4 octobre 2009 0 Par caroline-sarroul

« De la chimère du souverain bien

Le bonheur est une idée abstraite composée de quelques sensations de plaisir. Platon, qui écrivait mieux qu’il ne raisonnait, imagina son monde archétype, c’est-à-dire son monde original, ses idées générales du beau, du bien, de l’ordre, du juste, comme s’il y avait des êtres éternels appelés ordre, bien, beau, juste, dont dérivassent les faibles copies de ce qui nous paraît ici-bas juste, beau et bon.

C’est donc d’après lui que les philosophes ont recherché le souverain bien, comme les chimistes cherchent la pierre philosophale; mais le souverain bien n’existe pas plus que le souverain carré ou le souverain cramoisi: il y a des couleurs cramoisies, il y a des carrés; mais il n’y a point d’être général qui s’appelle ainsi. Cette chimérique manière de raisonner a gâté longtemps la philosophie.

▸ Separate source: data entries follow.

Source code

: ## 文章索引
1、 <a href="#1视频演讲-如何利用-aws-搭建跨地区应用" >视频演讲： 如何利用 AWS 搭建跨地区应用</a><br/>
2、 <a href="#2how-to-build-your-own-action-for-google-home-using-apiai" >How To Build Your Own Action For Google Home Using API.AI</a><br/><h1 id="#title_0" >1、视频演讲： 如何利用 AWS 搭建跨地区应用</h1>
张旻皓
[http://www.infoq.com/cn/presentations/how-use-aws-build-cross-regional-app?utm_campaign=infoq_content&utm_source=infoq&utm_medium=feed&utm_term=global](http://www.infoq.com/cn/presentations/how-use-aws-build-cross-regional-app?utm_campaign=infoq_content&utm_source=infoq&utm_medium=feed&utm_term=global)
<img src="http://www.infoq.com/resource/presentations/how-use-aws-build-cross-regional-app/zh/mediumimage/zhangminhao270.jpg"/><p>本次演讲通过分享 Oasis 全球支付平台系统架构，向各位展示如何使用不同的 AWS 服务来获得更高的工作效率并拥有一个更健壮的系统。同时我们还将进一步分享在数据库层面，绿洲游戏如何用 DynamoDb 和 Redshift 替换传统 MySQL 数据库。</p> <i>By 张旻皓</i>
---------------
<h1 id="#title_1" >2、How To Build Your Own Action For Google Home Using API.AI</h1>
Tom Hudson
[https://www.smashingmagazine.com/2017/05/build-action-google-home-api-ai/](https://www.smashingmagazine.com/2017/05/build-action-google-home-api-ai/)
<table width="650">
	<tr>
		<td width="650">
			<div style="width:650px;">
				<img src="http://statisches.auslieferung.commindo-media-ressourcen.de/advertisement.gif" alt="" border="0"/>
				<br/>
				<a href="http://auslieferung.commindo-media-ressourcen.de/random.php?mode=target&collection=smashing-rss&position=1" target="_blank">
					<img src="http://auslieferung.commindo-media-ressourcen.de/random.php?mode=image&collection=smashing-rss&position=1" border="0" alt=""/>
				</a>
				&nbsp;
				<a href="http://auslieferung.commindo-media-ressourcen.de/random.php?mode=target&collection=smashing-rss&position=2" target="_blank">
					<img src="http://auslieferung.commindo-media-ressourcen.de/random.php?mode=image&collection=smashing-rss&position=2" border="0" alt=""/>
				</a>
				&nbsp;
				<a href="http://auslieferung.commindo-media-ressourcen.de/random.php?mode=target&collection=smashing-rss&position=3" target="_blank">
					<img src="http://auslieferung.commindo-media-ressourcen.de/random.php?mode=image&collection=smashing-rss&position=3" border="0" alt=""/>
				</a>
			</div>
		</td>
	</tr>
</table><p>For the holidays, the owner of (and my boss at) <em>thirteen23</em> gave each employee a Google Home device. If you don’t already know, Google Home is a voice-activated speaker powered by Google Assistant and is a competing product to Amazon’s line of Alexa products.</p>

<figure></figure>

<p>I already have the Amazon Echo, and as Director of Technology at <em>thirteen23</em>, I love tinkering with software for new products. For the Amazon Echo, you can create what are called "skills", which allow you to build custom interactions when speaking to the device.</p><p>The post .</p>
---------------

Les animaux ressentent du plaisir à faire toutes les fonctions auxquelles ils sont destinés. Le bonheur qu’on imagine serait une suite non interrompue de plaisirs une telle série est incompatible avec nos organes, et avec notre destination. Il y a un grand plaisir à manger et à boire, un plus grand plaisir est dans l’union des deux sexes; mais il est clair que si l’homme mangeait toujours, ou était toujours dans l’extase de la jouissance, ses organes n’y pourraient suffire; il est encore évident qu’il ne pourrait remplir les destinations de la vie, et que le genre humain en ce cas périrait par le plaisir.

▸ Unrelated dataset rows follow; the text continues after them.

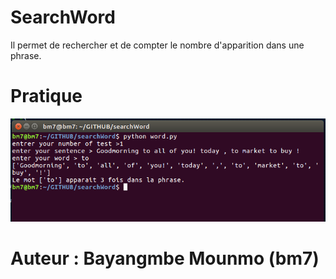 # __SearchWord__
Il permet de rechercher et de compter le nombre d'apparition dans une phrase.

# Pratique
![Alt text](img/1.png?raw=true "Resultat")

# Auteur : Bayangmbe Mounmo (bm7)
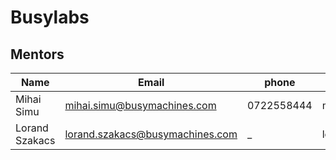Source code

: # Busylabs

## Mentors

| Name              | Email                               |    phone      | githubId      | skypeId                        |
|-------------------|-------------------------------------|---------------|---------------|--------------------------------|
| Mihai Simu        | mihai.simu@busymachines.com         | 0722558444    | mihaiSimu     | simu.mihai.stelian@gmail.com   |
| Lorand Szakacs    | lorand.szakacs@busymachines.com     | _             | lorandszakacs |  _                             |


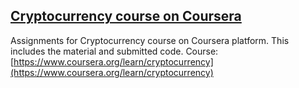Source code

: ## [Cryptocurrency course on Coursera](https://www.coursera.org/learn/cryptocurrency)

Assignments for Cryptocurrency course on Coursera platform. This includes the material and submitted code.
Course: [https://www.coursera.org/learn/cryptocurrency](https://www.coursera.org/learn/cryptocurrency)

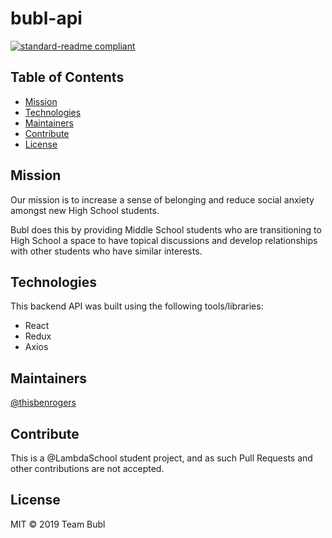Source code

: # bubl-api

[![standard-readme compliant](https://img.shields.io/badge/standard--readme-OK-green.svg?style=flat-square)](https://github.com/RichardLitt/standard-readme)

## Table of Contents

- [Mission](#mission)
- [Technologies](#technologies)
- [Maintainers](#maintainers)
- [Contribute](#contribute)
- [License](#license)

## Mission

Our mission is to increase a sense of belonging and reduce social anxiety amongst new High School students. 

Bubl does this by providing Middle School students who are transitioning to High School a space to have topical discussions and develop relationships with other students who have similar interests.

## Technologies

This backend API was built using the following tools/libraries:

- React
- Redux
- Axios

## Maintainers

[@thisbenrogers](https://github.com/thisbenrogers)  

## Contribute

This is a @LambdaSchool student project, and as such Pull Requests and other contributions are not accepted. 

## License

MIT © 2019 Team Bubl
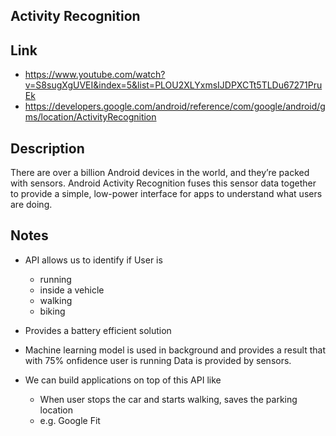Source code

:Activity Recognition
---------------------

## Link
- https://www.youtube.com/watch?v=S8sugXgUVEI&index=5&list=PLOU2XLYxmsIJDPXCTt5TLDu67271PruEk
- https://developers.google.com/android/reference/com/google/android/gms/location/ActivityRecognition

## Description

There are over a billion Android devices in the world, and they’re packed with sensors. Android Activity Recognition fuses this sensor data together to provide a simple, low-power interface for apps to understand what users are doing. 

## Notes
- API allows us to identify if User is
	- running
	- inside a vehicle
	- walking
	- biking

- Provides a battery efficient solution

- Machine learning model is used in background and provides a result that with 75% onfidence user is running
Data is provided by sensors.

- We can build applications on top of this API like

	- When user stops the car and starts walking, saves the parking location
	- e.g. Google Fit 

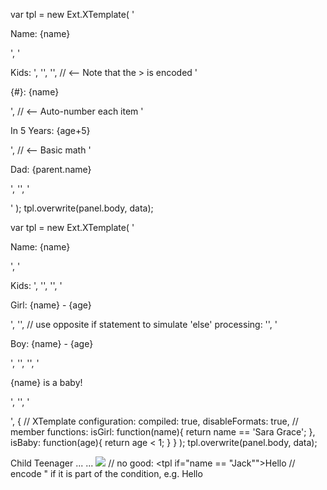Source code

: var tpl = new Ext.XTemplate(
    '<p>Name: {name}</p>',
    '<p>Kids: ',
    '<tpl for="kids">',
        '<tpl if="age &gt; 1">',  // <-- Note that the > is encoded
            '<p>{#}: {name}</p>',  // <-- Auto-number each item
            '<p>In 5 Years: {age+5}</p>',  // <-- Basic math
            '<p>Dad: {parent.name}</p>',
        '</tpl>',
    '</tpl></p>'
);
tpl.overwrite(panel.body, data);


var tpl = new Ext.XTemplate(
    '<p>Name: {name}</p>',
    '<p>Kids: ',
    '<tpl for="kids">',
        '<tpl if="this.isGirl(name)">',
            '<p>Girl: {name} - {age}</p>',
        '</tpl>',
        // use opposite if statement to simulate 'else' processing:
        '<tpl if="this.isGirl(name) == false">',
            '<p>Boy: {name} - {age}</p>',
        '</tpl>',
        '<tpl if="this.isBaby(age)">',
            '<p>{name} is a baby!</p>',
        '</tpl>',
    '</tpl></p>',
    {
        // XTemplate configuration:
        compiled: true,
        disableFormats: true,
        // member functions:
        isGirl: function(name){
            return name == 'Sara Grace';
        },
        isBaby: function(age){
            return age < 1;
        }
    }
);
tpl.overwrite(panel.body, data);


<tpl if="age > 1 && age < 10">Child</tpl>
<tpl if="age >= 10 && age < 18">Teenager</tpl>
<tpl if="this.isGirl(name)">...</tpl>
<tpl if="id==\'download\'">...</tpl>
<tpl if="needsIcon"><img src="{icon}" class="{iconCls}"/></tpl>
// no good:
<tpl if="name == "Jack"">Hello</tpl>
// encode " if it is part of the condition, e.g.
<tpl if="name == &quot;Jack&quot;">Hello</tpl>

Passer continuellement, sans interruption, d’un plaisir à un autre, est encore une autre chimère. Il faut que la femme qui a conçu accouche, ce qui est une peine; il faut que l’homme fende le bois et taille la pierre, ce qui n’est pas un plaisir.

Si on donne le nom de bonheur à quelques plaisirs répandus dans cette vie, il y a du bonheur en effet; si on ne donne ce nom qu’à un plaisir toujours permanent, ou à une file continue et variée de sensations délicieuses, le bonheur n’est pas fait pour ce globe terraqué: cherchez ailleurs.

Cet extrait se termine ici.